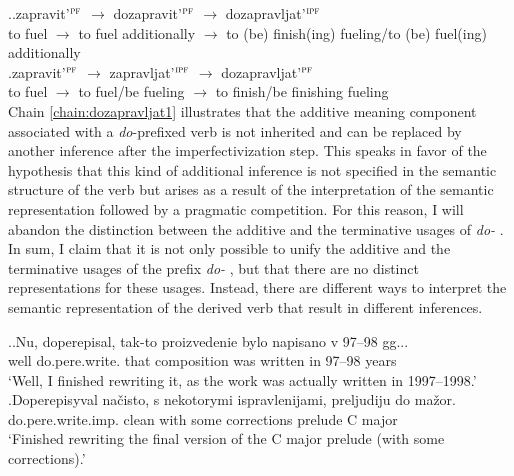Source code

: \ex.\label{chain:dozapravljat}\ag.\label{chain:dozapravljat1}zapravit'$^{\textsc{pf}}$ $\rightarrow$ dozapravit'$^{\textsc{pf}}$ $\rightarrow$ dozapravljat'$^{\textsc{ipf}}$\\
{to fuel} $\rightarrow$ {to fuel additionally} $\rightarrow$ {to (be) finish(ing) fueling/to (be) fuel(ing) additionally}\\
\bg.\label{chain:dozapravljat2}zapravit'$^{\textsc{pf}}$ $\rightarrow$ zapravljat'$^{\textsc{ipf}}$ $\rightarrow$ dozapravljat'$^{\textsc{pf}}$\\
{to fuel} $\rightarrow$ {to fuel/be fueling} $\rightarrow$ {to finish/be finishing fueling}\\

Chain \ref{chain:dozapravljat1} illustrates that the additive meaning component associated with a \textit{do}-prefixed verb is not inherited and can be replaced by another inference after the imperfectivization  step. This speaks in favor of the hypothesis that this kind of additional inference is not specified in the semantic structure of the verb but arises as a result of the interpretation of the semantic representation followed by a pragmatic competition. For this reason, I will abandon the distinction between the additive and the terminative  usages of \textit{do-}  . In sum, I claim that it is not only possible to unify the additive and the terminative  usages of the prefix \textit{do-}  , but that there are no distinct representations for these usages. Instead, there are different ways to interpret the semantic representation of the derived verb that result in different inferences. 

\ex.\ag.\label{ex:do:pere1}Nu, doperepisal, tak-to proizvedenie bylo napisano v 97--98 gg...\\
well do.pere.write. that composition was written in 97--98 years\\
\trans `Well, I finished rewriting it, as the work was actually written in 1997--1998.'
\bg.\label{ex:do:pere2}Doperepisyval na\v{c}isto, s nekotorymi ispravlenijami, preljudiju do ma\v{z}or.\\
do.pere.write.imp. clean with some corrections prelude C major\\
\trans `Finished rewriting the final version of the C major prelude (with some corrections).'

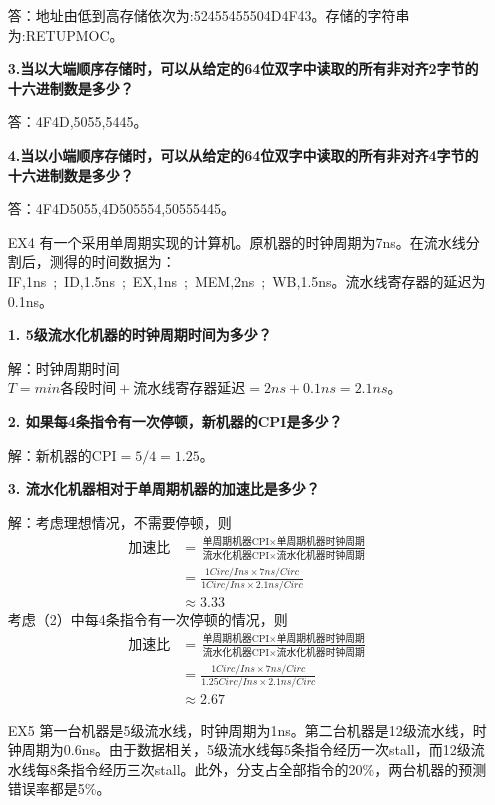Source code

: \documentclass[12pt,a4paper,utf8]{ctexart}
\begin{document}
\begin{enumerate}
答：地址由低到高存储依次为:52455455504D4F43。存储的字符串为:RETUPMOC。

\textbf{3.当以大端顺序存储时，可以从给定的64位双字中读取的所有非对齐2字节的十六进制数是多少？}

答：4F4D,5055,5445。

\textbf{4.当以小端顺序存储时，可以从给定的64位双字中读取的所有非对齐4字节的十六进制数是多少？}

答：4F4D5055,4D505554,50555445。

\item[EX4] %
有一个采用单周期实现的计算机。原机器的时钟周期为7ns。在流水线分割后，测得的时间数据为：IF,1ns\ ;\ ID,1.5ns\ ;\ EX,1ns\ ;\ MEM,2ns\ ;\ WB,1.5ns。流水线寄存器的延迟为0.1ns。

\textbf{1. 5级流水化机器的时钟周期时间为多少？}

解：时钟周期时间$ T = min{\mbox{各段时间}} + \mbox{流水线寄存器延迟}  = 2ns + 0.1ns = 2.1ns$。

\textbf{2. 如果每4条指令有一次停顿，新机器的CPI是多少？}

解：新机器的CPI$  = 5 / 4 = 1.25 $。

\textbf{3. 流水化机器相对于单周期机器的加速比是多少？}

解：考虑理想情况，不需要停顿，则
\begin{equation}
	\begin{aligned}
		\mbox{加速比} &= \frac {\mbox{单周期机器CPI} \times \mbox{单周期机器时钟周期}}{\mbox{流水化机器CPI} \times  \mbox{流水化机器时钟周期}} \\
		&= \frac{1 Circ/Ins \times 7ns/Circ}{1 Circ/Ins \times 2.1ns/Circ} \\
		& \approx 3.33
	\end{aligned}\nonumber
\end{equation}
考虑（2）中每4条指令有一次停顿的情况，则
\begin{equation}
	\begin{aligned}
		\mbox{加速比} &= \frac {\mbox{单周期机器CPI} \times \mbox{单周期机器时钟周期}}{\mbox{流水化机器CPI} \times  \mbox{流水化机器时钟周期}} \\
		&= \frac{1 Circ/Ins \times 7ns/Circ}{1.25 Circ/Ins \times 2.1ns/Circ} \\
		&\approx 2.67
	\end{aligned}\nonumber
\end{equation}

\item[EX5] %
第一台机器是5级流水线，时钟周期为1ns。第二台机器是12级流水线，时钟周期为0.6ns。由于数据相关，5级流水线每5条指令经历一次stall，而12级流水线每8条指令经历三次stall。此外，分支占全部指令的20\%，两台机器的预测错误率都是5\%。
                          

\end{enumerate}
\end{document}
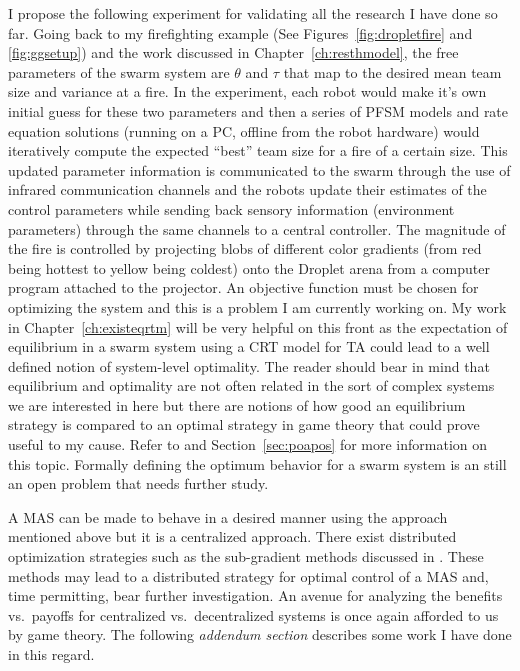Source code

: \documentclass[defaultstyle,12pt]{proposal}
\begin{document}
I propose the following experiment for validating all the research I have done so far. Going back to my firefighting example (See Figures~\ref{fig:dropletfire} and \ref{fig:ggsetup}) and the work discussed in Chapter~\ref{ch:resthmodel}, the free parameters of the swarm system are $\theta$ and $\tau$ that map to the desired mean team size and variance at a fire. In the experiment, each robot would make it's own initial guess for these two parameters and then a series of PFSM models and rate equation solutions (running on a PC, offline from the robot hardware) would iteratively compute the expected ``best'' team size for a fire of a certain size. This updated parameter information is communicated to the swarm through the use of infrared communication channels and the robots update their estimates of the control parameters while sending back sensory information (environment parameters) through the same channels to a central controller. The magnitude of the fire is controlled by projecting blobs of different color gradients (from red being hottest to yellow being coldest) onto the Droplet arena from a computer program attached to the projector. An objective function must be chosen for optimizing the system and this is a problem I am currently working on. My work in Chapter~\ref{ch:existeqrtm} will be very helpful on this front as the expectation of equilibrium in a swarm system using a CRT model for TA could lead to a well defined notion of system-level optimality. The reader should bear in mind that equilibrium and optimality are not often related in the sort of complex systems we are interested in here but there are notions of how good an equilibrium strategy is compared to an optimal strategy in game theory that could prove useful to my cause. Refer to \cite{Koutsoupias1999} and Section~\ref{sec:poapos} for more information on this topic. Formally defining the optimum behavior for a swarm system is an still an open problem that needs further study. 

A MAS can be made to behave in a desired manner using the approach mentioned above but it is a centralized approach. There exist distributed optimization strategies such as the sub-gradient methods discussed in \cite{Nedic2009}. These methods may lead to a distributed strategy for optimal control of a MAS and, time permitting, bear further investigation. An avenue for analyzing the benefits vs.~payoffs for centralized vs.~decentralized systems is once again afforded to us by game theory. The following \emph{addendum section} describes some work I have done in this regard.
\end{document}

Brief: Repeat the listing exactly, pictures excluded.

Answer for this exercise:
Source code

: \ex.\label{chain:dozapravljat}\ag.\label{chain:dozapravljat1}zapravit'$^{\textsc{pf}}$ $\rightarrow$ dozapravit'$^{\textsc{pf}}$ $\rightarrow$ dozapravljat'$^{\textsc{ipf}}$\\
{to fuel} $\rightarrow$ {to fuel additionally} $\rightarrow$ {to (be) finish(ing) fueling/to (be) fuel(ing) additionally}\\
\bg.\label{chain:dozapravljat2}zapravit'$^{\textsc{pf}}$ $\rightarrow$ zapravljat'$^{\textsc{ipf}}$ $\rightarrow$ dozapravljat'$^{\textsc{pf}}$\\
{to fuel} $\rightarrow$ {to fuel/be fueling} $\rightarrow$ {to finish/be finishing fueling}\\

Chain \ref{chain:dozapravljat1} illustrates that the additive meaning component associated with a \textit{do}-prefixed verb is not inherited and can be replaced by another inference after the imperfectivization  step. This speaks in favor of the hypothesis that this kind of additional inference is not specified in the semantic structure of the verb but arises as a result of the interpretation of the semantic representation followed by a pragmatic competition. For this reason, I will abandon the distinction between the additive and the terminative  usages of \textit{do-}  . In sum, I claim that it is not only possible to unify the additive and the terminative  usages of the prefix \textit{do-}  , but that there are no distinct representations for these usages. Instead, there are different ways to interpret the semantic representation of the derived verb that result in different inferences. 

\ex.\ag.\label{ex:do:pere1}Nu, doperepisal, tak-to proizvedenie bylo napisano v 97--98 gg...\\
well do.pere.write. that composition was written in 97--98 years\\
\trans `Well, I finished rewriting it, as the work was actually written in 1997--1998.'
\bg.\label{ex:do:pere2}Doperepisyval na\v{c}isto, s nekotorymi ispravlenijami, preljudiju do ma\v{z}or.\\
do.pere.write.imp. clean with some corrections prelude C major\\
\trans `Finished rewriting the final version of the C major prelude (with some corrections).'

Source code

: \documentclass[12pt,a4paper,utf8]{ctexart}
\begin{document}
\begin{enumerate}
答：地址由低到高存储依次为:52455455504D4F43。存储的字符串为:RETUPMOC。

\textbf{3.当以大端顺序存储时，可以从给定的64位双字中读取的所有非对齐2字节的十六进制数是多少？}

答：4F4D,5055,5445。

\textbf{4.当以小端顺序存储时，可以从给定的64位双字中读取的所有非对齐4字节的十六进制数是多少？}

答：4F4D5055,4D505554,50555445。

\item[EX4] %
有一个采用单周期实现的计算机。原机器的时钟周期为7ns。在流水线分割后，测得的时间数据为：IF,1ns\ ;\ ID,1.5ns\ ;\ EX,1ns\ ;\ MEM,2ns\ ;\ WB,1.5ns。流水线寄存器的延迟为0.1ns。

\textbf{1. 5级流水化机器的时钟周期时间为多少？}

解：时钟周期时间$ T = min{\mbox{各段时间}} + \mbox{流水线寄存器延迟}  = 2ns + 0.1ns = 2.1ns$。

\textbf{2. 如果每4条指令有一次停顿，新机器的CPI是多少？}

解：新机器的CPI$  = 5 / 4 = 1.25 $。

\textbf{3. 流水化机器相对于单周期机器的加速比是多少？}

解：考虑理想情况，不需要停顿，则
\begin{equation}
	\begin{aligned}
		\mbox{加速比} &= \frac {\mbox{单周期机器CPI} \times \mbox{单周期机器时钟周期}}{\mbox{流水化机器CPI} \times  \mbox{流水化机器时钟周期}} \\
		&= \frac{1 Circ/Ins \times 7ns/Circ}{1 Circ/Ins \times 2.1ns/Circ} \\
		& \approx 3.33
	\end{aligned}\nonumber
\end{equation}
考虑（2）中每4条指令有一次停顿的情况，则
\begin{equation}
	\begin{aligned}
		\mbox{加速比} &= \frac {\mbox{单周期机器CPI} \times \mbox{单周期机器时钟周期}}{\mbox{流水化机器CPI} \times  \mbox{流水化机器时钟周期}} \\
		&= \frac{1 Circ/Ins \times 7ns/Circ}{1.25 Circ/Ins \times 2.1ns/Circ} \\
		&\approx 2.67
	\end{aligned}\nonumber
\end{equation}

\item[EX5] %
第一台机器是5级流水线，时钟周期为1ns。第二台机器是12级流水线，时钟周期为0.6ns。由于数据相关，5级流水线每5条指令经历一次stall，而12级流水线每8条指令经历三次stall。此外，分支占全部指令的20\%，两台机器的预测错误率都是5\%。
                          

\end{enumerate}
\end{document}
Source code

: \documentclass[defaultstyle,12pt]{proposal}
\begin{document}
I propose the following experiment for validating all the research I have done so far. Going back to my firefighting example (See Figures~\ref{fig:dropletfire} and \ref{fig:ggsetup}) and the work discussed in Chapter~\ref{ch:resthmodel}, the free parameters of the swarm system are $\theta$ and $\tau$ that map to the desired mean team size and variance at a fire. In the experiment, each robot would make it's own initial guess for these two parameters and then a series of PFSM models and rate equation solutions (running on a PC, offline from the robot hardware) would iteratively compute the expected ``best'' team size for a fire of a certain size. This updated parameter information is communicated to the swarm through the use of infrared communication channels and the robots update their estimates of the control parameters while sending back sensory information (environment parameters) through the same channels to a central controller. The magnitude of the fire is controlled by projecting blobs of different color gradients (from red being hottest to yellow being coldest) onto the Droplet arena from a computer program attached to the projector. An objective function must be chosen for optimizing the system and this is a problem I am currently working on. My work in Chapter~\ref{ch:existeqrtm} will be very helpful on this front as the expectation of equilibrium in a swarm system using a CRT model for TA could lead to a well defined notion of system-level optimality. The reader should bear in mind that equilibrium and optimality are not often related in the sort of complex systems we are interested in here but there are notions of how good an equilibrium strategy is compared to an optimal strategy in game theory that could prove useful to my cause. Refer to \cite{Koutsoupias1999} and Section~\ref{sec:poapos} for more information on this topic. Formally defining the optimum behavior for a swarm system is an still an open problem that needs further study. 

A MAS can be made to behave in a desired manner using the approach mentioned above but it is a centralized approach. There exist distributed optimization strategies such as the sub-gradient methods discussed in \cite{Nedic2009}. These methods may lead to a distributed strategy for optimal control of a MAS and, time permitting, bear further investigation. An avenue for analyzing the benefits vs.~payoffs for centralized vs.~decentralized systems is once again afforded to us by game theory. The following \emph{addendum section} describes some work I have done in this regard.
\end{document}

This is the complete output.